A group at the University of Pennsylvania studied 35 pulmonary nodule subjects (19 positive, 16 negative) at 70 and 120 minutes after injection. They showed standard PET scanning (single time point) with a threshold SUV of 2.5 (at time point 1) reached a sensitivity of 80% and a specificity of 94%, while dual time point scanning with a threshold value of 10%increase between scan 1 and scan 2 reached a sensitivity of 100% with a specificity of 89%. This work has not been replicated by any other group.

 

We are proposing to study 100 subjects with indeterminate pulmonary nodules. The N is based on a MedCalc power calculation that, to detect a change in sensitivity from 75% to 90%, with alpha = 0.1, beta = 0.2, we need 77 subjects (MedCalc Ver 4.31). In past studies at the University of Iowa approximately on third of the nodules were benign.
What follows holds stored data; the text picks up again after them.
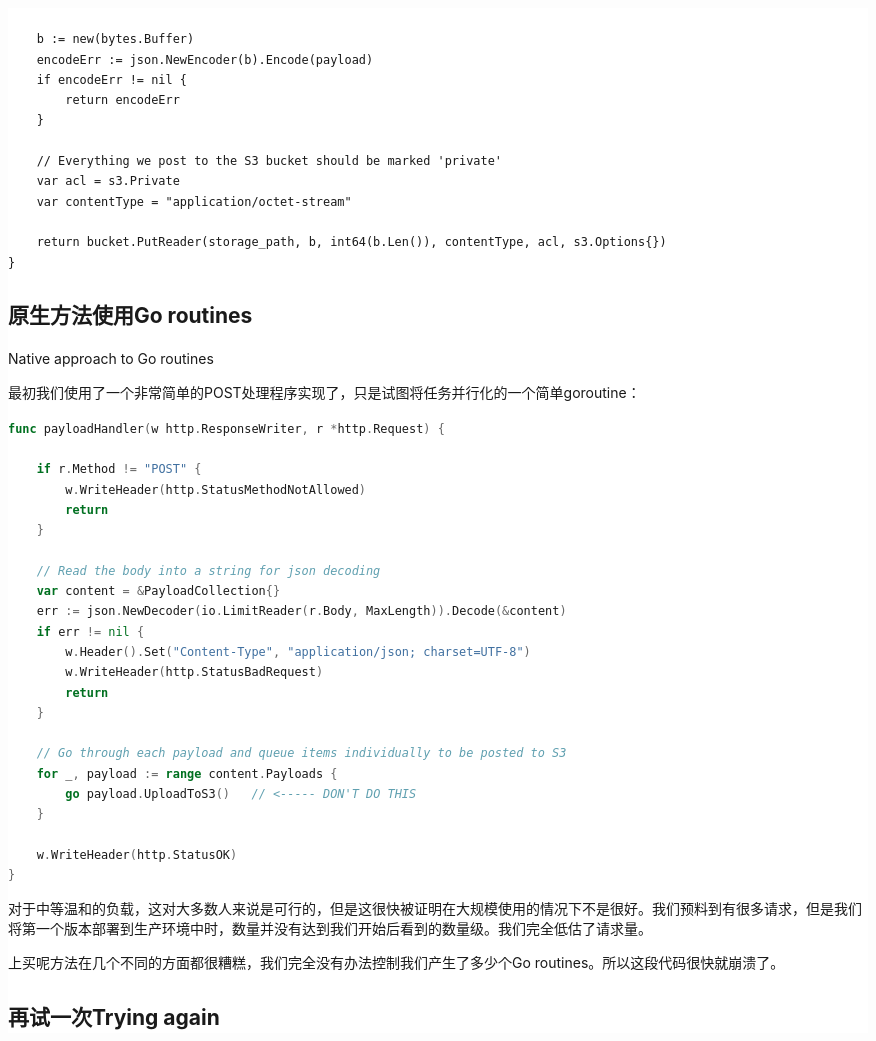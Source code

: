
 ```golang

	b := new(bytes.Buffer)
	encodeErr := json.NewEncoder(b).Encode(payload)
	if encodeErr != nil {
		return encodeErr
	}

	// Everything we post to the S3 bucket should be marked 'private'
	var acl = s3.Private
	var contentType = "application/octet-stream"

	return bucket.PutReader(storage_path, b, int64(b.Len()), contentType, acl, s3.Options{})
}
```

## 原生方法使用Go routines

Native approach to Go routines

最初我们使用了一个非常简单的POST处理程序实现了，只是试图将任务并行化的一个简单goroutine：

```go
func payloadHandler(w http.ResponseWriter, r *http.Request) {

	if r.Method != "POST" {
		w.WriteHeader(http.StatusMethodNotAllowed)
		return
	}

	// Read the body into a string for json decoding
	var content = &PayloadCollection{}
	err := json.NewDecoder(io.LimitReader(r.Body, MaxLength)).Decode(&content)
	if err != nil {
		w.Header().Set("Content-Type", "application/json; charset=UTF-8")
		w.WriteHeader(http.StatusBadRequest)
		return
	}
	
	// Go through each payload and queue items individually to be posted to S3
	for _, payload := range content.Payloads {
		go payload.UploadToS3()   // <----- DON'T DO THIS
	}

	w.WriteHeader(http.StatusOK)
}
```

对于中等温和的负载，这对大多数人来说是可行的，但是这很快被证明在大规模使用的情况下不是很好。我们预料到有很多请求，但是我们将第一个版本部署到生产环境中时，数量并没有达到我们开始后看到的数量级。我们完全低估了请求量。

上买呢方法在几个不同的方面都很糟糕，我们完全没有办法控制我们产生了多少个Go routines。所以这段代码很快就崩溃了。

## 再试一次Trying again
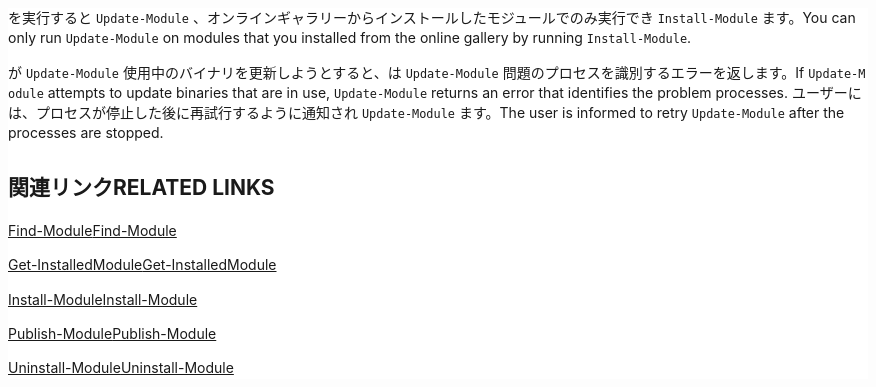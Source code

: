 <span data-ttu-id="bf9e0-200">を実行すると `Update-Module` 、オンラインギャラリーからインストールしたモジュールでのみ実行でき `Install-Module` ます。</span><span class="sxs-lookup"><span data-stu-id="bf9e0-200">You can only run `Update-Module` on modules that you installed from the online gallery by running `Install-Module`.</span></span>

<span data-ttu-id="bf9e0-201">が `Update-Module` 使用中のバイナリを更新しようとすると、は `Update-Module` 問題のプロセスを識別するエラーを返します。</span><span class="sxs-lookup"><span data-stu-id="bf9e0-201">If `Update-Module` attempts to update binaries that are in use, `Update-Module` returns an error that identifies the problem processes.</span></span> <span data-ttu-id="bf9e0-202">ユーザーには、プロセスが停止した後に再試行するように通知され `Update-Module` ます。</span><span class="sxs-lookup"><span data-stu-id="bf9e0-202">The user is informed to retry `Update-Module` after the processes are stopped.</span></span>

## <span data-ttu-id="bf9e0-203">関連リンク</span><span class="sxs-lookup"><span data-stu-id="bf9e0-203">RELATED LINKS</span></span>

[<span data-ttu-id="bf9e0-204">Find-Module</span><span class="sxs-lookup"><span data-stu-id="bf9e0-204">Find-Module</span></span>](Find-Module.md)

[<span data-ttu-id="bf9e0-205">Get-InstalledModule</span><span class="sxs-lookup"><span data-stu-id="bf9e0-205">Get-InstalledModule</span></span>](Get-InstalledModule.md)

[<span data-ttu-id="bf9e0-206">Install-Module</span><span class="sxs-lookup"><span data-stu-id="bf9e0-206">Install-Module</span></span>](Install-Module.md)

[<span data-ttu-id="bf9e0-207">Publish-Module</span><span class="sxs-lookup"><span data-stu-id="bf9e0-207">Publish-Module</span></span>](Publish-Module.md)

[<span data-ttu-id="bf9e0-208">Uninstall-Module</span><span class="sxs-lookup"><span data-stu-id="bf9e0-208">Uninstall-Module</span></span>](Uninstall-Module.md)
The subjects will be imaged at 60, 90, and 120 minutes after injection with FDG. A blood samples will be taken at the time of each PET image and counted for radioactivity. From the images and the blood sample counts we will be able to calculate 5 different measures of uptake at each time point, an overall measure of uptake (Patlak), and the differences between all individual measures. The 5 measures are: SUV, simplified kinetic analysis, and nodule to normal tissue ratios using contralateral lung, liver, and mediastinum as the normal tissue. A total of 31 parameters including differences, will be calculated for each subject. True diagnosis will be determined by pathology from biopsy or resection, or follow-up of greater than one year. Once the status of the nodules is determined, the different measures will be compared for diagnostic accuracy using receiver operating characteristic (ROC) curves.